(Rendered images with source text)

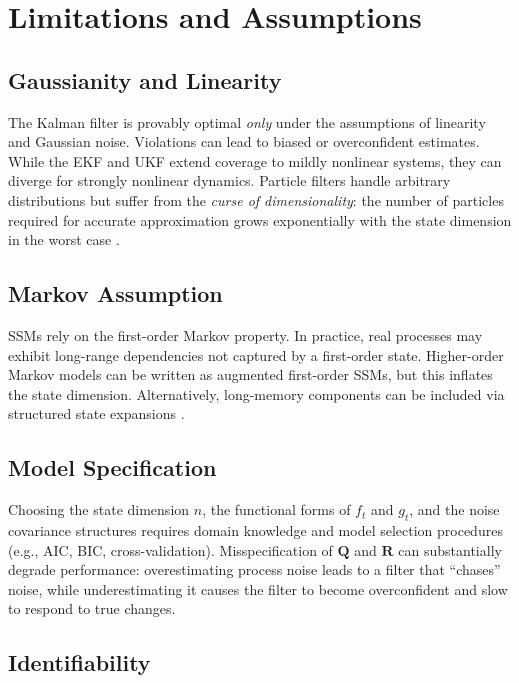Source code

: \documentclass[conference]{IEEEtran}
\begin{document}
\section{Limitations and Assumptions}
\label{sec:limitations}

\subsection{Gaussianity and Linearity}

The Kalman filter is provably optimal \emph{only} under the assumptions of linearity and Gaussian noise. Violations can lead to biased or overconfident estimates. While the EKF and UKF extend coverage to mildly nonlinear systems, they can diverge for strongly nonlinear dynamics. Particle filters handle arbitrary distributions but suffer from the \emph{curse of dimensionality}: the number of particles required for accurate approximation grows exponentially with the state dimension in the worst case \cite{bengtsson2008curse}.

\subsection{Markov Assumption}

SSMs rely on the first-order Markov property. In practice, real processes may exhibit long-range dependencies not captured by a first-order state. Higher-order Markov models can be written as augmented first-order SSMs, but this inflates the state dimension. Alternatively, long-memory components can be included via structured state expansions \cite{gu2021efficiently}.

\subsection{Model Specification}

Choosing the state dimension $n$, the functional forms of $f_t$ and $g_t$, and the noise covariance structures requires domain knowledge and model selection procedures (e.g., AIC, BIC, cross-validation). Misspecification of $\mathbf{Q}$ and $\mathbf{R}$ can substantially degrade performance: overestimating process noise leads to a filter that ``chases'' noise, while underestimating it causes the filter to become overconfident and slow to respond to true changes.

\subsection{Identifiability}
\end{document}
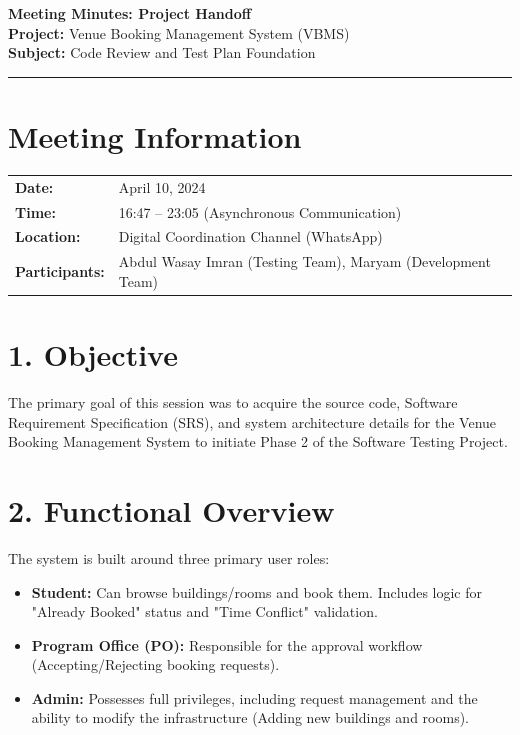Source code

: \documentclass[11pt]{article}
\begin{document}
\begin{center}
    \huge \textbf{Meeting Minutes: Project Handoff} \\
    \large \textbf{Project:} Venue Booking Management System (VBMS) \\
    \large \textbf{Subject:} Code Review and Test Plan Foundation \\
    \rule{\textwidth}{0.4pt}
\end{center}

\section*{Meeting Information}
\begin{tabularx}{\textwidth}{l X}
    \textbf{Date:} & April 10, 2024 \\
    \textbf{Time:} & 16:47 -- 23:05 (Asynchronous Communication) \\
    \textbf{Location:} & Digital Coordination Channel (WhatsApp) \\
    \textbf{Participants:} & Abdul Wasay Imran (Testing Team), Maryam (Development Team) \\
\end{tabularx}

\section*{1. Objective}
The primary goal of this session was to acquire the source code, Software Requirement Specification (SRS), and system architecture details for the Venue Booking Management System to initiate Phase 2 of the Software Testing Project.

\section*{2. Functional Overview}
The system is built around three primary user roles:
\begin{itemize}[noitemsep]
    \item \textbf{Student:} Can browse buildings/rooms and book them. Includes logic for "Already Booked" status and "Time Conflict" validation.
    \item \textbf{Program Office (PO):} Responsible for the approval workflow (Accepting/Rejecting booking requests).
    \item \textbf{Admin:} Possesses full privileges, including request management and the ability to modify the infrastructure (Adding new buildings and rooms).
\end{itemize}
\end{document}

● ASSIGNMENT
From the line containing "The system is" to the last line of the records above, please write out every line exactly and add nothing.

● ANSWER SECTION
The system is built around three primary user roles:
\begin{itemize}[noitemsep]
    \item \textbf{Student:} Can browse buildings/rooms and book them. Includes logic for "Already Booked" status and "Time Conflict" validation.
    \item \textbf{Program Office (PO):} Responsible for the approval workflow (Accepting/Rejecting booking requests).
    \item \textbf{Admin:} Possesses full privileges, including request management and the ability to modify the infrastructure (Adding new buildings and rooms).
\end{itemize}
\end{document}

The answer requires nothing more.